Towards Scalable and Structured Understanding in Visual LLMs

In this talk, we explore a suite of recent advances toward scalable, structured video comprehension using Large Vision Language Models (Video LLMs).

Overview

The rise of Vision Language Models (VLMs) has opened new frontiers in video understanding, yet scaling these systems to handle long, complex, and structured visual narratives remains a fundamental challenge. In this talk, we explore a suite of recent advances toward scalable, structured video comprehension using Large Vision Language Models (Video LLMs). We begin by examining instructable models like MiniGPT-4 (image-based), MiniGPT-4-v2(image-based), MiniGPT-3D, and its video extension, which leverage multimodal instruction tuning for diverse video tasks. We then introduce Long Video LLMs - including the Goldfish and LongVU models - that tackle the token explosion problem with retrieval-augmented generation and spatiotemporal compression. Further, we address structured understanding via StoryGPT-V and Vgent, which model character consistency and entity-based graph reasoning. To rigorously evaluate progress, we present InfiniBench and SpookyBench, two novel benchmarks designed to probe long-form comprehension and temporal perception in state-of-the-art models. Finally, we extend the discussion to include multimodal capabilities in multilingual, emotional, and action-driven contexts, as well as exploratory work on bridging vision and brain signals.

Presenters

Brief Biography

Mohamed Elhoseiny is an associate professor in the Computer Science (CS) Program at KAUST, a senior member honoree of AAAI and IEEE, and the principal investigator of the KAUST Vision-CAIR Research Group.
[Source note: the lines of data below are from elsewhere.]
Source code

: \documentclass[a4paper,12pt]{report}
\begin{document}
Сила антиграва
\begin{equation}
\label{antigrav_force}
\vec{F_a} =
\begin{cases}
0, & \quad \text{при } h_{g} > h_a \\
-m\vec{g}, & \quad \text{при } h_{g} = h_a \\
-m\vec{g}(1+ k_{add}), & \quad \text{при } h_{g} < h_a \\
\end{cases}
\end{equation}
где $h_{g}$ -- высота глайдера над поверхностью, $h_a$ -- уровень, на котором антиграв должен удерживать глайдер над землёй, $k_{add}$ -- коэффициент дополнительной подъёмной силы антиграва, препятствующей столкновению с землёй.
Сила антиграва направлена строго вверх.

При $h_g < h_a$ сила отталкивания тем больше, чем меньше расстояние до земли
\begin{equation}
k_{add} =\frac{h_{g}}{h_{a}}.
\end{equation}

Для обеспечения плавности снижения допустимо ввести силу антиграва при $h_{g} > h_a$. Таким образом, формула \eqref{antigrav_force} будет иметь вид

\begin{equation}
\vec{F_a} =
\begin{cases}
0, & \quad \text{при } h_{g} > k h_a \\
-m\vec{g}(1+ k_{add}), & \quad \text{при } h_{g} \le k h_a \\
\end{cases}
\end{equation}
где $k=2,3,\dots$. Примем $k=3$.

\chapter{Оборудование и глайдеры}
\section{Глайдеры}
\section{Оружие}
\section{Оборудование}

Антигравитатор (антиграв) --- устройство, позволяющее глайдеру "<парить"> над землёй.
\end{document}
Before joining KAUST, he was a visiting faculty member at Stanford Computer Science Department, a visiting faculty member at Baidu Research, and a postdoctoral researcher at Facebook AI Research.
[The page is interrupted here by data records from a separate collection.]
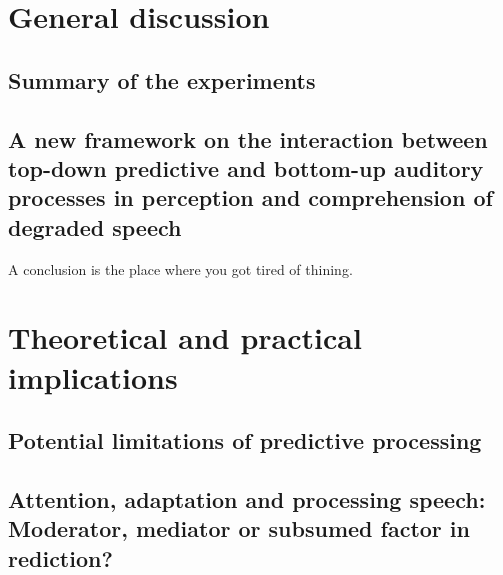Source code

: \documentclass[a4paper, nobind]{templates/ociamthesis}
\begin{document}
\minitoc

\hypertarget{general-discussion-2}{%
\chapter{General discussion}\label{general-discussion-2}}

\hypertarget{summary-of-the-experiments}{%
\section{Summary of the experiments}\label{summary-of-the-experiments}}

\hypertarget{a-new-framework-on-the-interaction-between-top-down-predictive-and-bottom-up-auditory-processes-in-perception-and-comprehension-of-degraded-speech}{%
\section{A new framework on the interaction between top-down predictive and bottom-up auditory processes in perception and comprehension of degraded speech}\label{a-new-framework-on-the-interaction-between-top-down-predictive-and-bottom-up-auditory-processes-in-perception-and-comprehension-of-degraded-speech}}

\minitoc 

\begin{savequote}
A conclusion is the place where you got tired of thining.
\end{savequote}



\hypertarget{theoretical-and-practical-implications}{%
\chapter{Theoretical and practical implications}\label{theoretical-and-practical-implications}}

\hypertarget{potential-limitations-of-predictive-processing}{%
\section{Potential limitations of predictive processing}\label{potential-limitations-of-predictive-processing}}

\hypertarget{attention-adaptation-and-processing-speech-moderator-mediator-or-subsumed-factor-in-rediction}{%
\section{Attention, adaptation and processing speech: Moderator, mediator or subsumed factor in rediction?}\label{attention-adaptation-and-processing-speech-moderator-mediator-or-subsumed-factor-in-rediction}}
\end{document}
Elhoseiny earned his Ph.D. in 2016 from Rutgers University. He received a B.Sc. degree in 2006 and an M.S. degree in 2010, both in computer systems from Ain Shams University.

His work has received numerous recognitions, including third place at the Data+AI Summit hackathon at San Francisco held in May 2024 (200 participants) with a multimodal LLM hack called HomeGPT. He was selected as an MIT 35 under 35 semi-finalist in 2020. He received the Best Paper Award at the 2018 European Conference on Computer Vision (ECCV) Workshop on Fashion, Art, and Design for his research "DesIGN: Design Inspiration from Generative Networks." He also received the Doctoral Consortium Award at the 2016 Conference on Computer Vision and Pattern Recognition (CVPR) and an NSF Fellowship for his "Write-a-Classifier Project" in 2014. His research on creative art generation has been featured in New Scientist Magazine and MIT Technology Review, which also highlighted his work on lifelong learning.
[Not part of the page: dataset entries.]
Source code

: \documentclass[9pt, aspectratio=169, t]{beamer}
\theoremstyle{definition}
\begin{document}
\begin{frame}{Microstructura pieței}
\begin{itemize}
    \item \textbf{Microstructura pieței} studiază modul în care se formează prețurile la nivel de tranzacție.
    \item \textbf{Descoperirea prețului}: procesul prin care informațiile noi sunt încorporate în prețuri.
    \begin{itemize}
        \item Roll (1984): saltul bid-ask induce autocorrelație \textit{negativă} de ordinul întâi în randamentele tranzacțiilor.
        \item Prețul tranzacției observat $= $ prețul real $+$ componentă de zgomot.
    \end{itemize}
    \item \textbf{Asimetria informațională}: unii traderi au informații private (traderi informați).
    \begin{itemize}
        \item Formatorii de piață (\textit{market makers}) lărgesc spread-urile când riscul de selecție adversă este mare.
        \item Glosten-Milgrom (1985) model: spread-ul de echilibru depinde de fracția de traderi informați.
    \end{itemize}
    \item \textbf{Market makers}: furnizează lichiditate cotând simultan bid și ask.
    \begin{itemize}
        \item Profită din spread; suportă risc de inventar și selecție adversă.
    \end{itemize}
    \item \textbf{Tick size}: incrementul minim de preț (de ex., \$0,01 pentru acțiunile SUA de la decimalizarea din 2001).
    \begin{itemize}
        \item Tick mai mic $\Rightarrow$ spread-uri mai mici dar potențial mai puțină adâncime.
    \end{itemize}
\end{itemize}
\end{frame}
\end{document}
Professor Elhoseiny’s contributions include zero-shot learning, which was featured at the United Nations, and his creative AI work was featured in MIT Technology Review, New Scientist Magazine, Forbes Science, and HBO's Silicon Valley. He has served as an Area Chair at major CV/AI conferences, including CVPR21, ICCV21, IJCAI22, ECCV22, ICLR23, CVPR23, ICCV’23, NeurIPS23, ICLR’24, CVPR’24, ECCV’24, SG Asia’24, and has organized Closing the Loop Between Vision and Language workshops at ICCV’15, ICCV’17, ICCV’19, ICCV’21, ICCV’23.

He has been involved in several pioneering works in affective AI art creation and has authored or co-authored numerous award-winning papers.